# Buying Motherboard from Amazon.com



## vistatech9895927 (Dec 7, 2016)

Hey guys, am new to the forum. I have been planning to upgrade my pc and while looking for mobs, I found some very good deals on Amazon.com. And, some of them could be shipped to India given the extra "Shipping & Import Fees" is paid. 
So, my doubt is if I were to have it shipped it to my place, would I have to again pay the Customs anything or the already paid amount is enough? 
Does anyone have any experience in the matter? 

Sent from my YU5510A using Tapatalk


----------



## The Sorcerer (Dec 8, 2016)

First question you have to ask yourself is- how will you get it RMA'd if something happens? If you don't have access or people who come/go to/from US, then buy locally. 

Amazon.com takes a deposit for international shipments. This is for customs. If its not needed, you get refunded. If you have someone in US, depending on the state, you can avoid that charge. Certain states have additional taxes. I think its Texas and NY- Not sure. I've imported a Kamerar SD1 MK II slider for youtubing because this specific model isn't available, and many sliders are too long and bend. Cart2India was selling it for 23k which was ridiculous and someone was selling the older friction model for 16k, excluding shipping from kanur.
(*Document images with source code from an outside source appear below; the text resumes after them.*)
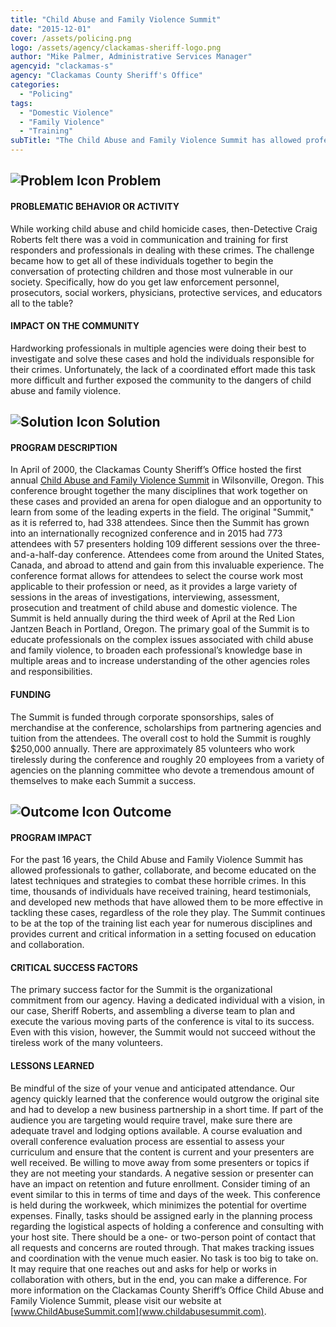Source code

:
 ```yaml
---
title: "Child Abuse and Family Violence Summit"
date: "2015-12-01"
cover: /assets/policing.png
logo: /assets/agency/clackamas-sheriff-logo.png
author: "Mike Palmer, Administrative Services Manager"
agencyid: "clackamas-s"
agency: "Clackamas County Sheriff's Office"
categories:
  - "Policing"
tags:
  - "Domestic Violence"
  - "Family Violence"
  - "Training"
subTitle: "The Child Abuse and Family Violence Summit has allowed professionals to gather, collaborate, and become educated on the latest techniques and strategies to combat these crimes."
---
```


## ![Problem Icon](https://github.com/google/material-design-icons/raw/master/alert/1x_web/ic_error_outline_black_48dp.png "Problem") Problem

#### PROBLEMATIC BEHAVIOR OR ACTIVITY

While working child abuse and child homicide cases, then-Detective Craig Roberts felt there was a void in communication and training for first responders and professionals in dealing with these crimes. The challenge became how to get all of these individuals together to begin the conversation of protecting children and those most vulnerable in our society. Specifically, how do you get law enforcement personnel, prosecutors, social workers, physicians, protective services, and educators all to the table?

#### IMPACT ON THE COMMUNITY

Hardworking professionals in multiple agencies were doing their best to investigate and solve these cases and hold the individuals responsible for their crimes. Unfortunately, the lack of a coordinated effort made this task more difficult and further exposed the community to the dangers of child abuse and family violence.

## ![Solution Icon](https://github.com/google/material-design-icons/raw/master/action/1x_web/ic_lightbulb_outline_black_48dp.png "Solution") Solution

#### PROGRAM DESCRIPTION

In April of 2000, the Clackamas County Sheriff’s Office hosted the first annual [Child Abuse and Family Violence Summit](https://www.clackamas.us/sheriff/summit) in Wilsonville, Oregon. This conference brought together the many disciplines that work together on these cases and provided an arena for open dialogue and an opportunity to learn from some of the leading experts in the field. The original "Summit," as it is referred to, had 338 attendees. Since then the Summit has grown into an internationally recognized conference and in 2015 had 773 attendees with 57 presenters holding 109 different sessions over the three-and-a-half-day conference. Attendees come from around the United States, Canada, and abroad to attend and gain from this invaluable experience. The conference format allows for attendees to select the course work most applicable to their profession or need, as it provides a large variety of sessions in the areas of investigations, interviewing, assessment, prosecution and treatment of child abuse and domestic violence. The Summit is held annually during the third week of April at the Red Lion Jantzen Beach in Portland, Oregon. The primary goal of the Summit is to educate professionals on the complex issues associated with child abuse and family violence, to broaden each professional’s knowledge base in multiple areas and to increase understanding of the other agencies roles and responsibilities.

#### FUNDING

The Summit is funded through corporate sponsorships, sales of merchandise at the conference, scholarships from partnering agencies and tuition from the attendees. The overall cost to hold the Summit is roughly $250,000 annually. There are approximately 85 volunteers who work tirelessly during the conference and roughly 20 employees from a variety of agencies on the planning committee who devote a tremendous amount of themselves to make each Summit a success.

## ![Outcome Icon](https://github.com/google/material-design-icons/raw/master/action/1x_web/ic_view_list_black_48dp.png "Outcome") Outcome

#### PROGRAM IMPACT

For the past 16 years, the Child Abuse and Family Violence Summit has allowed professionals to gather, collaborate, and become educated on the latest techniques and strategies to combat these horrible crimes. In this time, thousands of individuals have received training, heard testimonials, and developed new methods that have allowed them to be more effective in tackling these cases, regardless of the role they play. The Summit continues to be at the top of the training list each year for numerous disciplines and provides current and critical information in a setting focused on education and collaboration.

#### CRITICAL SUCCESS FACTORS

The primary success factor for the Summit is the organizational commitment from our agency. Having a dedicated individual with a vision, in our case, Sheriff Roberts, and assembling a diverse team to plan and execute the various moving parts of the conference is vital to its success. Even with this vision, however, the Summit would not succeed without the tireless work of the many volunteers.

#### LESSONS LEARNED

Be mindful of the size of your venue and anticipated attendance. Our agency quickly learned that the conference would outgrow the original site and had to develop a new business partnership in a short time. If part of the audience you are targeting would require travel, make sure there are adequate travel and lodging options available. A course evaluation and overall conference evaluation process are essential to assess your curriculum and ensure that the content is current and your presenters are well received. Be willing to move away from some presenters or topics if they are not meeting your standards. A negative session or presenter can have an impact on retention and future enrollment. Consider timing of an event similar to this in terms of time and days of the week. This conference is held during the workweek, which minimizes the potential for overtime expenses. Finally, tasks should be assigned early in the planning process regarding the logistical aspects of holding a conference and consulting with your host site. There should be a one- or two-person point of contact that all requests and concerns are routed through. That makes tracking issues and coordination with the venue much easier. No task is too big to take on. It may require that one reaches out and asks for help or works in collaboration with others, but in the end, you can make a difference. For more information on the Clackamas County Sheriff’s Office Child Abuse and Family Violence Summit, please visit our website at [www.ChildAbuseSummit.com](www.childabusesummit.com).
So I got a hold of an importer, he quoted me 15k all inclusive to get the slider delivered. Amazon US price was a bit more than 11k. Back then they didn't have an option to ship it to India. I requested him to check the equipment to which he didn't have any issues. I wanted a solar watch charger which nobody sells here- so total was 18k. It took a month and a half since he has to get orders enough for feasibility. The product came in good condition, no damage outside the box. Amazon Bill was inside. 

For very specific reasons and if you have no choice, Amazon is a good only if you have an importer who can test things out on your behalf- or can help you with shipping back for a small cost.


----------



## vistatech9895927 (Dec 8, 2016)

The Sorcerer said:


> First question you have to ask yourself is- how will you get it RMA'd if something happens? If you don't have access or people who come/go to/from US, then buy locally.
> 
> Amazon.com takes a deposit for international shipments. This is for customs. If its not needed, you get refunded. If you have someone in US, depending on the state, you can avoid that charge. Certain states have additional taxes. I think its Texas and NY- Not sure. I've imported a Kamerar SD1 MK II slider for youtubing because this specific model isn't available, and many sliders are too long and bend. Cart2India was selling it for 23k which was ridiculous and someone was selling the older friction model for 16k, excluding shipping from kanur. So I got a hold of an importer, he quoted me 15k all inclusive to get the slider delivered. Amazon US price was a bit more than 11k. Back then they didn't have an option to ship it to India. I requested him to check the equipment to which he didn't have any issues. I wanted a solar watch charger which nobody sells here- so total was 18k. It took a month and a half since he has to get orders enough for feasibility. The product came in good condition, no damage outside the box. Amazon Bill was inside.
> 
> For very specific reasons and if you have no choice, Amazon is a good only if you have an importer who can test things out on your behalf- or can help you with shipping back for a small cost.


Thanks a lot for the answer. I had thought about the RMA, but there was a difference of about 5k when comparing the price for z170x gaming 5 in nehru place and Amazon. That's why I was considering the option to buy it on Amazon.

Sent from my YU5510A using Tapatalk


----------



## vistatech9895927 (Dec 8, 2016)

Thanks a lot, Sorcerer. I called up Gigabyte and they clarified that there's no global warranty.

Sent from my YU5510A using Tapatalk


----------



## SaiyanGoku (Dec 9, 2016)

If you want warranty and quick rma, don't buy at all.

Sent from my ONEPLUS A3003 using Tapatalk


----------